Bu metinde anlatılmak istenen meramın ana noktaları tam tekmil buraya kadar ifade edildi diye düşünüyordum. Aslında bu düşünceyi altı ay önce yazdığım, bu ay yayımlanan Kemal Tahir üzerine bir yazıda gündeme getirdim. Ve sonuç olarak “Kemal Tahir incelemelerindeki özgün yaklaşım alanları arasında özellikle bu üç konu ciddi araştırmacılarını beklemektedir”¹ dedim. Aslında eksik demişim.
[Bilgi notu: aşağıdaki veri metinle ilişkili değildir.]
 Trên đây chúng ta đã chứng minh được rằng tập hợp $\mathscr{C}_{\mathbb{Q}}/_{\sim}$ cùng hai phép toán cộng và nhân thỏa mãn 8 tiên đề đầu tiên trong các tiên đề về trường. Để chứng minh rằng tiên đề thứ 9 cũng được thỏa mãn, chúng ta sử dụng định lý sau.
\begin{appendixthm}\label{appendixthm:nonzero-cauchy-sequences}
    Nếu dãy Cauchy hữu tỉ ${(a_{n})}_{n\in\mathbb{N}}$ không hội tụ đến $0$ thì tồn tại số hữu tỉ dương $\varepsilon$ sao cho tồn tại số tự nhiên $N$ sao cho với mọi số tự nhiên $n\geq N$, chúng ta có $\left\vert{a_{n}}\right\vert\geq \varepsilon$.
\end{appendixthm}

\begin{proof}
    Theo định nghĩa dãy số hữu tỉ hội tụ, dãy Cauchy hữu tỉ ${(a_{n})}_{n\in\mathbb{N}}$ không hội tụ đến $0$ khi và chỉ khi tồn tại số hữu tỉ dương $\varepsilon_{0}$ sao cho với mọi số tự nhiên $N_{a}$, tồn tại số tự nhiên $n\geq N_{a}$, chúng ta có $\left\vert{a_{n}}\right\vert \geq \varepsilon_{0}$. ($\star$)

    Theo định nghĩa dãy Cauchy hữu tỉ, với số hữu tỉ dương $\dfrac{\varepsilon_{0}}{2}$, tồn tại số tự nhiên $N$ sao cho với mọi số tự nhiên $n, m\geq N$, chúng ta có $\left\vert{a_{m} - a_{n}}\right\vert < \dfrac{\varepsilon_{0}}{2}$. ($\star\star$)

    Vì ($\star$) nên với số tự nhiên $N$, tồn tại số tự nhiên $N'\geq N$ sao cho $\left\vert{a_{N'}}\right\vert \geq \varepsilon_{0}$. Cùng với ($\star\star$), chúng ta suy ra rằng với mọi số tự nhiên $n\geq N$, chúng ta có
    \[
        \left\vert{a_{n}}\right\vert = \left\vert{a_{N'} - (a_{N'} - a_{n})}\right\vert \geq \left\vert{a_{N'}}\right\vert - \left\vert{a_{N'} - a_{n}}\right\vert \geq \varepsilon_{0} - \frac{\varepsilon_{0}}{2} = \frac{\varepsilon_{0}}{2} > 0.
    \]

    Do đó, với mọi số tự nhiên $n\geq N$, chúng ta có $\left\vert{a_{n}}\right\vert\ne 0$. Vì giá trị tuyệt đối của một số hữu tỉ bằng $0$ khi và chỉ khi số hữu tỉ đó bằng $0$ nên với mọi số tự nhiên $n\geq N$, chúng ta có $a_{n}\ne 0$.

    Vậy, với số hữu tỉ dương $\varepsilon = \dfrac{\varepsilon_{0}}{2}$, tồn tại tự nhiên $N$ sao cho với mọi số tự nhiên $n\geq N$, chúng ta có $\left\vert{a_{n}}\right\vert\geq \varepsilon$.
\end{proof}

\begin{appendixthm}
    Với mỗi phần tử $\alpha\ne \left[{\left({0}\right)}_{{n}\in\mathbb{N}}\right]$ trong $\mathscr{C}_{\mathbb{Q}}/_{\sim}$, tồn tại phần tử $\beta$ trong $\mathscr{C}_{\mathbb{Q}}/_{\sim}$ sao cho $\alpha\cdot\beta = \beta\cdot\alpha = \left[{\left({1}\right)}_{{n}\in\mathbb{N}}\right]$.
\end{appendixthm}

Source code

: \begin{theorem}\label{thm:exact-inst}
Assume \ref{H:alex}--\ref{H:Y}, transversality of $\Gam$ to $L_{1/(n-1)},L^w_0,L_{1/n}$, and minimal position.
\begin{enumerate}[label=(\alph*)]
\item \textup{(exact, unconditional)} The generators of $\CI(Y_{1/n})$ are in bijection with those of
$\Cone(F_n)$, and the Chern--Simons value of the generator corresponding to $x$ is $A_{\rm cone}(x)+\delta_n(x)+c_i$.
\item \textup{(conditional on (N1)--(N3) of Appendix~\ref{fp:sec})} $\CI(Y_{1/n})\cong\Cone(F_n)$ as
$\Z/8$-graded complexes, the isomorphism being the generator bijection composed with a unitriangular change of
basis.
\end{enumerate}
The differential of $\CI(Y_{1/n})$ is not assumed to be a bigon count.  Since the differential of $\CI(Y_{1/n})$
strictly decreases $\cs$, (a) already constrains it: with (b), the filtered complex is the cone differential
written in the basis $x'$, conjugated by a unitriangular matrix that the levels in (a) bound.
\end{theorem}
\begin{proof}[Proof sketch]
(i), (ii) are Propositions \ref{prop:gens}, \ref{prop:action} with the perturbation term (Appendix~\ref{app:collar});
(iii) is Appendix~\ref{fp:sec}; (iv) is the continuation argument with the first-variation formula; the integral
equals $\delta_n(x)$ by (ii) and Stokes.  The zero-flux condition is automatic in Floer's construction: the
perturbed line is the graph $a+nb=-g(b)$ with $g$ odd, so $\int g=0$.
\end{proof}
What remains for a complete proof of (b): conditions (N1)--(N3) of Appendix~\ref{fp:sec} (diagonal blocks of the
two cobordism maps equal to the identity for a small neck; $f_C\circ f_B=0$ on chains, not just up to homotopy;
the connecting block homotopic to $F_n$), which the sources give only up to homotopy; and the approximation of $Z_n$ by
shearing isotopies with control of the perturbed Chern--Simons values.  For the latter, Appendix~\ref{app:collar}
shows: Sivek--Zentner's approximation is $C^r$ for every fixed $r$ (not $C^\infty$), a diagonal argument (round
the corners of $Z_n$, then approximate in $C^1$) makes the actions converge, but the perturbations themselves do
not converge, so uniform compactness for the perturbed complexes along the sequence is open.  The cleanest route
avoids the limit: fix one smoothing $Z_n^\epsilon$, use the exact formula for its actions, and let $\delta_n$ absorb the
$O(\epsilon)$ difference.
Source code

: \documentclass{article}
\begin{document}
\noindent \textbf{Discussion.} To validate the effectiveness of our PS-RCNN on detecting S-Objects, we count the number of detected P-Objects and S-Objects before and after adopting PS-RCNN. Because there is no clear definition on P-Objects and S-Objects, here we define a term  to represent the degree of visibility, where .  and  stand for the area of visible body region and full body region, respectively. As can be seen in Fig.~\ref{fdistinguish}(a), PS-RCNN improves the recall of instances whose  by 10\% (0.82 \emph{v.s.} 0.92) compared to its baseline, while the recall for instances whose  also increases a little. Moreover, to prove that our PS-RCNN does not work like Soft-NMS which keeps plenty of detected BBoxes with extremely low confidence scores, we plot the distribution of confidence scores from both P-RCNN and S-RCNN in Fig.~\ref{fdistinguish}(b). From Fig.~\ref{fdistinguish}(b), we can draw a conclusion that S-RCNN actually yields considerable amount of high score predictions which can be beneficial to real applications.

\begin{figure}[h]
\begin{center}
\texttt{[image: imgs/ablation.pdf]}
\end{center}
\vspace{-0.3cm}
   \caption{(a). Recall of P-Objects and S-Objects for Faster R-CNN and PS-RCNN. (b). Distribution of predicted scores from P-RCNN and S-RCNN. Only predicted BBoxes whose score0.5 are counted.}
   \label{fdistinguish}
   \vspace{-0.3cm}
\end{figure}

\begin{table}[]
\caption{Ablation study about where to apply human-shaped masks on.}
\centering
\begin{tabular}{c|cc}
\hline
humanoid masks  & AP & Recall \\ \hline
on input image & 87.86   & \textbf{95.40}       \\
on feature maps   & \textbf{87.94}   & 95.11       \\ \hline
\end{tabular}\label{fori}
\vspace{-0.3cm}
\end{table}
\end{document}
Bu noktalar sadece Kemal Tahir değil başka sanatçılar ve aydınlar açısından da araştırılmalı. Hakikaten bu noktada derinlikli karşılaştırmalar ilginç olabilir. Aslında Bekir Yıldız’ın 1960’lı 1970’li yıllarda Kürt eksenli öyküleri ve romanlarının bir zamanlar uzun süre ortada olmadığı ve birkaç yıl önce yayımlandığında da hiçbir biçimde önemsenmediği o kadar aşikâr bir durum ki. Ha keza onun şu Halkalı Köle’sine şöyle bir kadın sorunu açısından baksak durumun tahlili daha bir şenlikli olur.
Belki bunların yanında iki konu hepten fuzuli gibi görünür. Bunlardan biri Kemalizm, diğeri de homofobi. Kemal Tahir’in bu noktalarda da bir dönem gelip eleştirileceği aşikâr. Ancak Haremde Dört Kadın’daki lezbiyenlik değinisi nasıl, ne biçimde değerlendirilecek meçhul. Hele bir de bu doğrultudaki köy romanları. Yeni metinlerle karşılaştırılarak mı acaba? Aynı şekilde Kemalizm konusundaki yaklaşımının karartılması herhalde en erken dönemde Mete Tunçay’a musallat olan ve sonraki liberal solculara sirayet eden Kemal Tahir kompleksinden kaynaklanıyor bir ölçüde. Bir ölçüde de Kemalizm konusunda son dönemde beliren kısmi olumlu yaklaşımdan. Bunun izdüşümlerini uzun vadede kaleme alınacak yazılarda tam tekmil görmek mümkün olacak gibi görünüyor. Kemal Tahir eleştirilerinin temel mantığı AK Parti’nin son 10 senelik sürecine gömülmüş vaziyette. Böylesi bir mantaliteye kilitlenmiş eleştiriyi gerçeklikle eşleştirmenin ise mümkünatı yok. Bir de liberal solcular dışındaki solcularda daha fazla potansiyel var. Onların eleştirileri çok daha sahici ve samimi olur gibi geliyor. Onların içinde de Seyyit Nezir’in yazdıkları çok daha sahici, çok daha samimi ve çok daha gerçekçi.
Yukarıdaki satırları yazıp metni kabaca hal yoluna koyduğum gün Ankara’ya yeni intikal eden derginin Kemal Tahir sayısının 40 yıllık yazıcılık hayatında bir şeyin tespitiyle savunusunun arasındaki farkı anlayamayan şefiyle tesadüfen Dost Kitabevi’nde karşılaştım (9 Aralık 2023). Olağanüstü kibar hal hatır sorma teatisinden sonra konuya girerek “Turpun büyüğü heybede” dedi. Ben de tam o dakikada bu yazının başlığına “Turpun büyüğü heybede” lafzını eklemenin konuyu anlamanın yolunu daha bir açacağını düşündüm.
__
¹Kurtuluş Kayalı, “Kemal Tahir’in Cumhuriyet Dönemini Okuma Eylemi Üzerine Bazı Düşünceler”, Vakıfbank Kültür Yay., İstanbul, 2023, s.100.